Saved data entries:
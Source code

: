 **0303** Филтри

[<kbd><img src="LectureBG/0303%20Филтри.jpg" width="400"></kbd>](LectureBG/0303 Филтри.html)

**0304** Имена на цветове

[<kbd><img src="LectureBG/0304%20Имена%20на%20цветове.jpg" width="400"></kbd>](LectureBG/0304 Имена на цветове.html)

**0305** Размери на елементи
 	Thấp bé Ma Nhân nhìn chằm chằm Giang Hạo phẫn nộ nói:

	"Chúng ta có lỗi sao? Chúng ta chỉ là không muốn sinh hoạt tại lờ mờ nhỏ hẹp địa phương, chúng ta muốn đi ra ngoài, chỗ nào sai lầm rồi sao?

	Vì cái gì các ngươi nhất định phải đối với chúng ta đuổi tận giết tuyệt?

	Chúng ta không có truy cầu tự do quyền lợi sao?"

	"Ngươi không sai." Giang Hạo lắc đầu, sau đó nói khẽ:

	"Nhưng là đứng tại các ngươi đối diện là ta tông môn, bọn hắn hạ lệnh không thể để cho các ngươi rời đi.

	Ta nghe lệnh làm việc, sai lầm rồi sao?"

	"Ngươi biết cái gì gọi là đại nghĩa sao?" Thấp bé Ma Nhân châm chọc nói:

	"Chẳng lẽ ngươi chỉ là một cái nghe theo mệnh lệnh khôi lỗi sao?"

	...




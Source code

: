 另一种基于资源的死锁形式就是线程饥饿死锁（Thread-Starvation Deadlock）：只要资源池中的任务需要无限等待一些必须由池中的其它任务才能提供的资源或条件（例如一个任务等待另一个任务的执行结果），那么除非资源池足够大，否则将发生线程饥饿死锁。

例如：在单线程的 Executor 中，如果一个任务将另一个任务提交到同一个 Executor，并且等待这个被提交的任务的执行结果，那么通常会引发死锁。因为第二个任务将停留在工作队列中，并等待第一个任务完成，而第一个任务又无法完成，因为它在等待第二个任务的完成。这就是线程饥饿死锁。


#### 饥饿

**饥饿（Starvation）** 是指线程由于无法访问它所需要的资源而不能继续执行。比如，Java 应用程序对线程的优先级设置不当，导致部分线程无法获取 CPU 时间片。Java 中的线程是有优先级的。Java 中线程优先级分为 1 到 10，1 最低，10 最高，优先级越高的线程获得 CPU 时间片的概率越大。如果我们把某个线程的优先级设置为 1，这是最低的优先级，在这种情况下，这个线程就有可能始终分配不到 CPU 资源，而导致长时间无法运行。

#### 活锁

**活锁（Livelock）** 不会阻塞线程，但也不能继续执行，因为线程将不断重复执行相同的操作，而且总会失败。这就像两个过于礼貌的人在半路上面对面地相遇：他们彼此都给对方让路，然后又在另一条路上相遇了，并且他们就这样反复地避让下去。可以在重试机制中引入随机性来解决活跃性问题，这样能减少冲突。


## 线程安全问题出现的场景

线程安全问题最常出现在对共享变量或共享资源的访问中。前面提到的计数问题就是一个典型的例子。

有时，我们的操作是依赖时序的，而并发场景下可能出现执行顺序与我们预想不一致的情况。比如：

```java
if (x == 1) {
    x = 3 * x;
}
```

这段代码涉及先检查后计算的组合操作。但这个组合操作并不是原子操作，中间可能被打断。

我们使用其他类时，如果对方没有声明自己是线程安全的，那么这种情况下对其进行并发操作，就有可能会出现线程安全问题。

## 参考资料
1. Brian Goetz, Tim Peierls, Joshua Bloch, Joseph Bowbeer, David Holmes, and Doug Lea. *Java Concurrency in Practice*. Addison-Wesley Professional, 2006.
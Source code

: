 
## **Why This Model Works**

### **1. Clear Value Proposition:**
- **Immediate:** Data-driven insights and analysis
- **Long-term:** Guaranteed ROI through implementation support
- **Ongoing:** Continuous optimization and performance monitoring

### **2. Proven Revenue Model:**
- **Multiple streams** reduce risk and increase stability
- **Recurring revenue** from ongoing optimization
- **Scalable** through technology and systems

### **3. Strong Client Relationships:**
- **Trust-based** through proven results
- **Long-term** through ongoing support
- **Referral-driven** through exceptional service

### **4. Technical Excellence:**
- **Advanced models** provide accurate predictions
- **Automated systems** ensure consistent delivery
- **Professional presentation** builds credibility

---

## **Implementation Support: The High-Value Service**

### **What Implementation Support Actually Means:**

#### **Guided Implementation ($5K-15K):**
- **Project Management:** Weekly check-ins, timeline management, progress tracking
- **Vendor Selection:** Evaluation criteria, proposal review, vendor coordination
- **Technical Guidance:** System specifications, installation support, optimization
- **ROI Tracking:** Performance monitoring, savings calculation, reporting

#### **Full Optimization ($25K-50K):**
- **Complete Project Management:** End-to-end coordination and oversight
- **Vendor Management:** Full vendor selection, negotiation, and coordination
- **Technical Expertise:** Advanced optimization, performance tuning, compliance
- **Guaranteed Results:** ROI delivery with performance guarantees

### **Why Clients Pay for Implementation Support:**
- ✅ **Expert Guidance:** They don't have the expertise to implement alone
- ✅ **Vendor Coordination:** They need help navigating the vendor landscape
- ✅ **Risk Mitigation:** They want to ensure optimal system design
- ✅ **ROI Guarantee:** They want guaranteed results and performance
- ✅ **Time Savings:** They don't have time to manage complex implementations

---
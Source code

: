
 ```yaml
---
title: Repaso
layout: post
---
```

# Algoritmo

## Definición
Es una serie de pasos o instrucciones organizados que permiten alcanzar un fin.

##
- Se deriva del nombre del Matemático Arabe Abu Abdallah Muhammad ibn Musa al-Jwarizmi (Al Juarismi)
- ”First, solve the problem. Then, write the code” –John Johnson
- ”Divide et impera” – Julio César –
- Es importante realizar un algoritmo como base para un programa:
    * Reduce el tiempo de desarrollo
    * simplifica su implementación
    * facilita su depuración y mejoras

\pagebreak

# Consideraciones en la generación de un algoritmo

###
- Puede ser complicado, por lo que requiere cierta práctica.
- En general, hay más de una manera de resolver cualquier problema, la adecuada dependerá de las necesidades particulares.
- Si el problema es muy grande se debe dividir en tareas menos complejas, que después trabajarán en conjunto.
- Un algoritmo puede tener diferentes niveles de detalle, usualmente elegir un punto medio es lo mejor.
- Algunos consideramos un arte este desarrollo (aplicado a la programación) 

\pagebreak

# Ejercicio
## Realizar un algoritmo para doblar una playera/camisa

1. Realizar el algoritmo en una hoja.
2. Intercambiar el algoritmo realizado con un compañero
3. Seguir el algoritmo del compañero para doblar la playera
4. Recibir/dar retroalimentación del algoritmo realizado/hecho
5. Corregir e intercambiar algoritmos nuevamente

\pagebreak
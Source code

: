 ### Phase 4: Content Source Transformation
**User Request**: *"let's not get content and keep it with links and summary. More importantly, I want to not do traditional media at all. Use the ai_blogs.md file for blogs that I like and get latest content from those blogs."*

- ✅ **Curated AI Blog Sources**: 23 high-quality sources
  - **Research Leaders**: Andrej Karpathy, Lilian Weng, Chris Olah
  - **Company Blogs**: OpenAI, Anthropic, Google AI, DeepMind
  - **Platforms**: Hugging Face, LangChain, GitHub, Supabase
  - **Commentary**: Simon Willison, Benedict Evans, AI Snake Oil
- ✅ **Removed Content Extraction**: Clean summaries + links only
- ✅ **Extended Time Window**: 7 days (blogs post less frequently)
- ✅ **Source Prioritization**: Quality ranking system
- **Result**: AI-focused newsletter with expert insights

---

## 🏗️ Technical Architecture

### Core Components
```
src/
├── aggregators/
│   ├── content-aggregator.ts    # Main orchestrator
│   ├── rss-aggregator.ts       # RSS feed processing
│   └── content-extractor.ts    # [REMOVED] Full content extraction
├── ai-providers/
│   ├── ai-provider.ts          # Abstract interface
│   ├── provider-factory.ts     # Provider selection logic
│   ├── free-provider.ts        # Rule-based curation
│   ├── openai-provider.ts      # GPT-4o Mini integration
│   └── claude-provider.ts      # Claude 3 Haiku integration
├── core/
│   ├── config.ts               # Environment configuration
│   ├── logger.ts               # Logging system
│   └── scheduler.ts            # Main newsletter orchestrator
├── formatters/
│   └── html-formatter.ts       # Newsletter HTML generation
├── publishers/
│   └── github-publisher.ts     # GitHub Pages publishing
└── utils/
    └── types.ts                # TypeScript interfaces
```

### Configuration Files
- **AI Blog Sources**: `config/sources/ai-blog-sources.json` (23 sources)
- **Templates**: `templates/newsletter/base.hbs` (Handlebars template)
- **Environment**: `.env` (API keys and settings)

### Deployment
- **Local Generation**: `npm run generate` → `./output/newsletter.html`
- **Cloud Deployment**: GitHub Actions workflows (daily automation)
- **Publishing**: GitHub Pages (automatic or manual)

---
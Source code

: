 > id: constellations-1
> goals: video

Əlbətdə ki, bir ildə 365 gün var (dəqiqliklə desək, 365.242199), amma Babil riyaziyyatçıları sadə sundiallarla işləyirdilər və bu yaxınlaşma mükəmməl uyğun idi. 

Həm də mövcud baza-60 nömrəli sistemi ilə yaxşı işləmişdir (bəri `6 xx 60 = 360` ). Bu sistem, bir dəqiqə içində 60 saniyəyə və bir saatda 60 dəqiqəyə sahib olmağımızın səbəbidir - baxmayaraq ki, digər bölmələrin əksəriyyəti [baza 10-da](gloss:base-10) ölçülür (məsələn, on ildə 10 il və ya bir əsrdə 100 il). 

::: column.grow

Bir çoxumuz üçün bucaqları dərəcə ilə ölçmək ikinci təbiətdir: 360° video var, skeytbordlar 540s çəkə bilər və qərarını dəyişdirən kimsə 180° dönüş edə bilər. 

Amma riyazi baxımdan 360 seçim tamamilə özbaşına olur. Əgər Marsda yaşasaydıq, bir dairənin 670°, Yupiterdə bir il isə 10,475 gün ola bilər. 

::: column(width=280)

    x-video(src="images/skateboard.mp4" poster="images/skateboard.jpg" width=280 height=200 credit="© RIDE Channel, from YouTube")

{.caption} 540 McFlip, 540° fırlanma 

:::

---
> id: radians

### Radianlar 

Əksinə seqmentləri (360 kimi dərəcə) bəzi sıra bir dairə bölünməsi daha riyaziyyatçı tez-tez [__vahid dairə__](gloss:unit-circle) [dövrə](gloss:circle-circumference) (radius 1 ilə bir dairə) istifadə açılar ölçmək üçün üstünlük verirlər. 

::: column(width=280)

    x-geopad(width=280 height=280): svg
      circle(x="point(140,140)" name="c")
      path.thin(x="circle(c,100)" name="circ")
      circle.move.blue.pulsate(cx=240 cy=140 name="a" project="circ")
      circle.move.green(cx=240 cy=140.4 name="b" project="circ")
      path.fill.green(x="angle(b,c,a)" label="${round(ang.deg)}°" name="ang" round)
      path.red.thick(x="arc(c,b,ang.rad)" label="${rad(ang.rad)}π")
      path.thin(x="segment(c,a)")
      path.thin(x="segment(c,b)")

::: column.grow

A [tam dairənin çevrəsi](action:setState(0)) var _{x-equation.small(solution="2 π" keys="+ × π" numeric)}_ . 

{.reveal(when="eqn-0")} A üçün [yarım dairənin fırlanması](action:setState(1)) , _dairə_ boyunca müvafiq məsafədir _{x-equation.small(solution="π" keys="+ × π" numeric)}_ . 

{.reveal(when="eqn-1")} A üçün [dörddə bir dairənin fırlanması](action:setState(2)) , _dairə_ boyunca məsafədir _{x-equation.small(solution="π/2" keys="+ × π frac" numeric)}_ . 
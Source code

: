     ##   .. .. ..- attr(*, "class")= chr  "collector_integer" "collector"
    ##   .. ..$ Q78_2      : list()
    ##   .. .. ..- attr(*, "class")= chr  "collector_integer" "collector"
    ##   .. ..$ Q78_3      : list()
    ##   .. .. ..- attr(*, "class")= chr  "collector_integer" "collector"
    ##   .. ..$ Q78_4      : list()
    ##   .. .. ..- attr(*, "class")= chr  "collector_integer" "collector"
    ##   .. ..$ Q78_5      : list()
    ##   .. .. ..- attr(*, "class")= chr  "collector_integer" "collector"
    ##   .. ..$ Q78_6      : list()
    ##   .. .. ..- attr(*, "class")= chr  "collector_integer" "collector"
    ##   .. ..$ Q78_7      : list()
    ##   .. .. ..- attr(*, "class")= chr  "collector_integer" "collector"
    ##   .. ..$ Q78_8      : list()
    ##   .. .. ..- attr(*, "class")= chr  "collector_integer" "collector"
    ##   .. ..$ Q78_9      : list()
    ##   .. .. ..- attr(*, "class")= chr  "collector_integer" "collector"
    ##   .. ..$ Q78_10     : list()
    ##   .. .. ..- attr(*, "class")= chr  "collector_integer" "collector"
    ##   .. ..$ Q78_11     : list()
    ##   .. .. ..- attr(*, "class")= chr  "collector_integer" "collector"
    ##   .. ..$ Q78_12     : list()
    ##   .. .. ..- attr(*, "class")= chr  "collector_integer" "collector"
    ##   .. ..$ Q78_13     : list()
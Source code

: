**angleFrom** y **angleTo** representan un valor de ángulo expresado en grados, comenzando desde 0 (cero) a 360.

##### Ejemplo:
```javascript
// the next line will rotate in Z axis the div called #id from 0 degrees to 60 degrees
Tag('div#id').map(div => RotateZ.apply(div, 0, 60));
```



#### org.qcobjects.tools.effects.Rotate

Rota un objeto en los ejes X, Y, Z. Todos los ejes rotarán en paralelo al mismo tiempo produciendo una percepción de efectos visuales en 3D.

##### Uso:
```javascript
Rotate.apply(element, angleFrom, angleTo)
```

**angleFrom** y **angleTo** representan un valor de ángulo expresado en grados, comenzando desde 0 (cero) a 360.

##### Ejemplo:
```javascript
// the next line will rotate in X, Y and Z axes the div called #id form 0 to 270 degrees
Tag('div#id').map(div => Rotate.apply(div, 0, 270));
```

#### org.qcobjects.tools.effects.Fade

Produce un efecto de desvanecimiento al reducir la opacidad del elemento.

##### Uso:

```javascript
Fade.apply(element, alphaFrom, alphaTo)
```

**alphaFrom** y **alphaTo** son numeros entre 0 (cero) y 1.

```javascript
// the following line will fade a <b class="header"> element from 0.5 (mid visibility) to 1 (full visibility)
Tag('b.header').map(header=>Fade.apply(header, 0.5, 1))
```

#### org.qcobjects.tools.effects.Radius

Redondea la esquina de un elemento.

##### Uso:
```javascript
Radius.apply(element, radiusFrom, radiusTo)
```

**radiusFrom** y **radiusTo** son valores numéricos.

▶ **Task prompt**
Please return all lines from the records that hold the word "links".

▶ **Task result**
**User Request**: *"let's not get content and keep it with links and summary. More importantly, I want to not do traditional media at all. Use the ai_blogs.md file for blogs that I like and get latest content from those blogs."*
- ✅ **Removed Content Extraction**: Clean summaries + links only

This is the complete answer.